One problem is that North Sea oil and gas output is falling, in part (though of course not only) because of the chancellor’s ridiculously ill-judged tax raid on the industry last year. The fact that he still boasts about this, claiming that it was a clever, costless trick to raise money with which to reduce fuel duty on motorists, is puzzling. All of the most recent hikes on the North Sea – including Gordon Brown’s – have led to a reduction in output above and beyond what would have happened anyway. The effect of reduced oil and gas production is huge: Andrew Sentance, the PwC economist who used to be on the Bank of England’s monetary policy committee, calculates that the double-digit collapse in oil and gas output in the year to January knocked off around 0.5 per cent off annual GDP growth. For a chancellor desperate to boost GDP growth, this tax raid appears to have been singularly counter-productive – especially given that motorists won’t have noticed any difference.

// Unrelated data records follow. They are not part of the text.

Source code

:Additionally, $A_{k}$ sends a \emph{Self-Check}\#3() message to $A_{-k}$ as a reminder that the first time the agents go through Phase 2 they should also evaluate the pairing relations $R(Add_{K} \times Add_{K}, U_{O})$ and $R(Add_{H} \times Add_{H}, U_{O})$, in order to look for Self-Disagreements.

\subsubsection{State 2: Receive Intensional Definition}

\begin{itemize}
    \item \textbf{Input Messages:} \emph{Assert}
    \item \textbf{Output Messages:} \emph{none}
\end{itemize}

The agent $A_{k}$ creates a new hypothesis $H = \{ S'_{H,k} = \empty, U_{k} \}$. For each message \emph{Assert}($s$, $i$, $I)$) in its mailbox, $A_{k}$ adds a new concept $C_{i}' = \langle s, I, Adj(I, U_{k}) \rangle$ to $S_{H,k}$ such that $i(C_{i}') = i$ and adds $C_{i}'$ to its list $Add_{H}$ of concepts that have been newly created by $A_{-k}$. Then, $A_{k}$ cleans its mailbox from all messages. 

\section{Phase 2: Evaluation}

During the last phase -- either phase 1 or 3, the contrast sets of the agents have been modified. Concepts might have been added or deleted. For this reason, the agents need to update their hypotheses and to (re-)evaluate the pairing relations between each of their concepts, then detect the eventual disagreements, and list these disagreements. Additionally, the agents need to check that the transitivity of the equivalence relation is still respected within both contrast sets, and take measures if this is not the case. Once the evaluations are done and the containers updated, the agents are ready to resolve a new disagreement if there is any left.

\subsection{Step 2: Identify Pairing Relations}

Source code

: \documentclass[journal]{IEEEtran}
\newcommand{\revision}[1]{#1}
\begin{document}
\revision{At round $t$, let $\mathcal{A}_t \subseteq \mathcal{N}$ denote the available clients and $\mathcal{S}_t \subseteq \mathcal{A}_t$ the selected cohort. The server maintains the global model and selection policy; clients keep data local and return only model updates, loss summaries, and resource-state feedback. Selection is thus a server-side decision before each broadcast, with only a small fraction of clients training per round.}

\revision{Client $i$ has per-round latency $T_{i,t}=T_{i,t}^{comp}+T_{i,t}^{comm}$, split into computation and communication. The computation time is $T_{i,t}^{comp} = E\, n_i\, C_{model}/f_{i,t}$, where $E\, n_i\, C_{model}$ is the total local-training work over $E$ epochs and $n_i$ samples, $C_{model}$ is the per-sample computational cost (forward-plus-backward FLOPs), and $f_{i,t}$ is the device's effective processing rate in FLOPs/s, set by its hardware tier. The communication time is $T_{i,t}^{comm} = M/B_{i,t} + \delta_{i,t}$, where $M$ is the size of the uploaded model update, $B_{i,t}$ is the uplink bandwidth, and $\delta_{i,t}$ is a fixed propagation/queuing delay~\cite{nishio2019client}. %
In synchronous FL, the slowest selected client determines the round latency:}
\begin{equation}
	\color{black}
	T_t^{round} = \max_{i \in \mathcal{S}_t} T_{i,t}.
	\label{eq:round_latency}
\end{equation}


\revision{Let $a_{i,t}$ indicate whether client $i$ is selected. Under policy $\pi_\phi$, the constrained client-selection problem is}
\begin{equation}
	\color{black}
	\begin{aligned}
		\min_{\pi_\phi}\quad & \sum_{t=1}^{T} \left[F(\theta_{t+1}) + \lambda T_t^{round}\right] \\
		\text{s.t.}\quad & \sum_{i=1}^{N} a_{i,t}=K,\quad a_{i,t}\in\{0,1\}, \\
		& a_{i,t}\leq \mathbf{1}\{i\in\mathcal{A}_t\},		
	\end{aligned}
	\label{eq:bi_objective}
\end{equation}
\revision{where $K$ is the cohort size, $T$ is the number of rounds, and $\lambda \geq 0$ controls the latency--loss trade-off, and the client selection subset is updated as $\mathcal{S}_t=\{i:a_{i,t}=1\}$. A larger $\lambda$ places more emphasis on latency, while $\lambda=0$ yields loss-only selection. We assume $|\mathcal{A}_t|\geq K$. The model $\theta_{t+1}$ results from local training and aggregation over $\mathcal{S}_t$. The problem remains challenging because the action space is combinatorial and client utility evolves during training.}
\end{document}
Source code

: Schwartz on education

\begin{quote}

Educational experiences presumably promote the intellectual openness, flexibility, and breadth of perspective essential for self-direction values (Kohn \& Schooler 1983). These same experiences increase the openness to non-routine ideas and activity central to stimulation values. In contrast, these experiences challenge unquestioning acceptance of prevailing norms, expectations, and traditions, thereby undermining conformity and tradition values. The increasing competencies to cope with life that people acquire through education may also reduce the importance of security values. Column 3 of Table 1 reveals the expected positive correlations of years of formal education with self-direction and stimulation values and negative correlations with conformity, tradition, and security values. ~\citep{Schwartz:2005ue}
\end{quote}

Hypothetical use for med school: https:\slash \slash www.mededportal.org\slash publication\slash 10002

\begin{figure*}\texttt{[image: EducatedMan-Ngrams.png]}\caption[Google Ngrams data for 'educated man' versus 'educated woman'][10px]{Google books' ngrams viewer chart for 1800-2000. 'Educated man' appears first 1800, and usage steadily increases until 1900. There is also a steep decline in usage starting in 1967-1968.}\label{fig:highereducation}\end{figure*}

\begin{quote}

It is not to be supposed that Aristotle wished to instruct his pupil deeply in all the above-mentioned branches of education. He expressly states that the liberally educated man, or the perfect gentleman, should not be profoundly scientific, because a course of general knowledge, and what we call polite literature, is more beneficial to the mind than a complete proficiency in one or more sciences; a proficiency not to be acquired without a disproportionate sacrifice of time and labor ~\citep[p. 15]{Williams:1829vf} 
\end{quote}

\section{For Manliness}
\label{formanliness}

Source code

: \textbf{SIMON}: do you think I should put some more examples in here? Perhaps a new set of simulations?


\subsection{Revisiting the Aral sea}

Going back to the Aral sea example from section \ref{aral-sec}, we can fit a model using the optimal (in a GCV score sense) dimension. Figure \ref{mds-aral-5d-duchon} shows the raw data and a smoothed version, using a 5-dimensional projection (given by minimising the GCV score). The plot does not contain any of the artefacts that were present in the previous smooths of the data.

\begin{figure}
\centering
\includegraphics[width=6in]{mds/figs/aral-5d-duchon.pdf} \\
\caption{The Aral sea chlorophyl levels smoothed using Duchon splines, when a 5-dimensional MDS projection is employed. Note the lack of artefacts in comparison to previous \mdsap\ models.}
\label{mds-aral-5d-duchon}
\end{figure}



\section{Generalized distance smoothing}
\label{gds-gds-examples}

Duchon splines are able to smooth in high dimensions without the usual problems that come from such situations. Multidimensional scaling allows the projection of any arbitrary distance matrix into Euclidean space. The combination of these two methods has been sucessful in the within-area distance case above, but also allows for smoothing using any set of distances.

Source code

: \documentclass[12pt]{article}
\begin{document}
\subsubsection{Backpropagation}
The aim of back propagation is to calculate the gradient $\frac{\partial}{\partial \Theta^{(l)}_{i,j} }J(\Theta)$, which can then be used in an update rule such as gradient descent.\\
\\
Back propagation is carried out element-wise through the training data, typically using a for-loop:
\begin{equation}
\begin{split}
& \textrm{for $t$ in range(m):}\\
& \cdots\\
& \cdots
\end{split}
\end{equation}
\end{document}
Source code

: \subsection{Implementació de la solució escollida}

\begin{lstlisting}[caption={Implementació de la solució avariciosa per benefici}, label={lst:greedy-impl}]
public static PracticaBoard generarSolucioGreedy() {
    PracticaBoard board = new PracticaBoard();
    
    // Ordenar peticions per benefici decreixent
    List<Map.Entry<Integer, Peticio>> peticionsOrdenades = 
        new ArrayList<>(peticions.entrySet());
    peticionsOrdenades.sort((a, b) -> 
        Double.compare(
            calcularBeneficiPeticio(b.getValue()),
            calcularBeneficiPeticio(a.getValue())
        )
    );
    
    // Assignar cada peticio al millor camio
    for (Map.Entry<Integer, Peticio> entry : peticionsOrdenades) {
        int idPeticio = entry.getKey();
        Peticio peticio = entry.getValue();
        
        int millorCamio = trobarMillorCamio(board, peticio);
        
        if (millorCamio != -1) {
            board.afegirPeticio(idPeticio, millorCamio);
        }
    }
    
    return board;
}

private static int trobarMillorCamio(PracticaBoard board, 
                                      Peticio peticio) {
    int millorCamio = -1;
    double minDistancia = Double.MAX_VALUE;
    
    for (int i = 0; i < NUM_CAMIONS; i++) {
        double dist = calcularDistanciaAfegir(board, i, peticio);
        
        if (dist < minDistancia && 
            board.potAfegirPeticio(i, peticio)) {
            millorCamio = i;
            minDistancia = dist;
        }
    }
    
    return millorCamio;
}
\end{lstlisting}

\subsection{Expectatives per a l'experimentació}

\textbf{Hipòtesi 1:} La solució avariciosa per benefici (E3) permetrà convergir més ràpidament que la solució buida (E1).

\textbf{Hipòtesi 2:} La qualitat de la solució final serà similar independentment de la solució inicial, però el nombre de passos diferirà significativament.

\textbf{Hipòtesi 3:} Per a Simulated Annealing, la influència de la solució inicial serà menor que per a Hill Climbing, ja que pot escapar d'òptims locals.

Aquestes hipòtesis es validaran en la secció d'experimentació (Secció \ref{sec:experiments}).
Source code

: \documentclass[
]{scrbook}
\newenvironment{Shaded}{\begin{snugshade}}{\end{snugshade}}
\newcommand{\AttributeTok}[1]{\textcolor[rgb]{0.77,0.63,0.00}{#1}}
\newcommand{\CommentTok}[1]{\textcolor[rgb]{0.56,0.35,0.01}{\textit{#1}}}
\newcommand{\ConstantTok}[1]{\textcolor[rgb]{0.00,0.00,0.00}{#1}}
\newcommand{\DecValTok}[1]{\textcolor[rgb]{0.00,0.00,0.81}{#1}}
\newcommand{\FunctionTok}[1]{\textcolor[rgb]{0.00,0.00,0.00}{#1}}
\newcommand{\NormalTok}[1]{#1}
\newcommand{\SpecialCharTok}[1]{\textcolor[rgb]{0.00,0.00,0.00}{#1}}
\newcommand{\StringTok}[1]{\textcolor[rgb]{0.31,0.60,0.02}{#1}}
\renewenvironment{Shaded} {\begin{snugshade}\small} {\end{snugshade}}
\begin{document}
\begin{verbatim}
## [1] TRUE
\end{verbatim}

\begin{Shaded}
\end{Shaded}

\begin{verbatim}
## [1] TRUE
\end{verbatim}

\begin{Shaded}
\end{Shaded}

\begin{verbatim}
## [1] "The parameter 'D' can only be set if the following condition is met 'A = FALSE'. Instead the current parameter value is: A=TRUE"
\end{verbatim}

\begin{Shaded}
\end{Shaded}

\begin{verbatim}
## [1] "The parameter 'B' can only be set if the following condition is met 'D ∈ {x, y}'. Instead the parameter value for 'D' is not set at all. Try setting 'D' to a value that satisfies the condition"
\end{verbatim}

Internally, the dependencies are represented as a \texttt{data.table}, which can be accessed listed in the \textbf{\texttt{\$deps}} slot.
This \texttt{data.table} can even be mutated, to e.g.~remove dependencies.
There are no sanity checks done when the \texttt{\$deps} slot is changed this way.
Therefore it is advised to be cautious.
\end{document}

Which takes us on to another reason for the economic weakness: the bounce-back in oil prices means that petrol and diesel prices are at record highs, which is damaging households and companies. This has become so bad that we could now see a third consecutive year of falling disposable real incomes in the UK, according to the Centre for Economics and Business Research, albeit by just 0.1 per cent in total in 2012. It was always too complacent of the Bank of England to assume inflation would collapse this year; it is bound to end the year lower but insufficiently so to protect living standards. Mortgages are also becoming dearer, with yet more banks increasing standard variable rates in recent days as a result of increased costs. This will not show up in the narrow, official consumer price index (CPI) measure of inflation as it excludes mortgages – but it will increase the old and broader retail price index (RPI) measure.
One reason for increased inflation is that the money supply is over-exuberant as a result of quantitative easing (QE). Annual growth on the best measure was 2.9 per cent in January and has been above 2 per cent in six of the last seven months, Henderson calculates. In the past, such a rate of growth would have been too low – without enough cash circulating, growth is tough. But the economy has changed: people don’t want to keep cash in low-yielding bank accounts, especially given elevated inflation – so the rate at which it moves about the economy has accelerated. Economists call this higher velocity, and it means that anything above 1.5 per cent growth in the money supply will probably yield to excessively high inflation. Rather than dedicating all of its energy trying to devise ever more ways of extracting more tax from the public, the government really ought to be spending a little more time thinking about these crucial issues.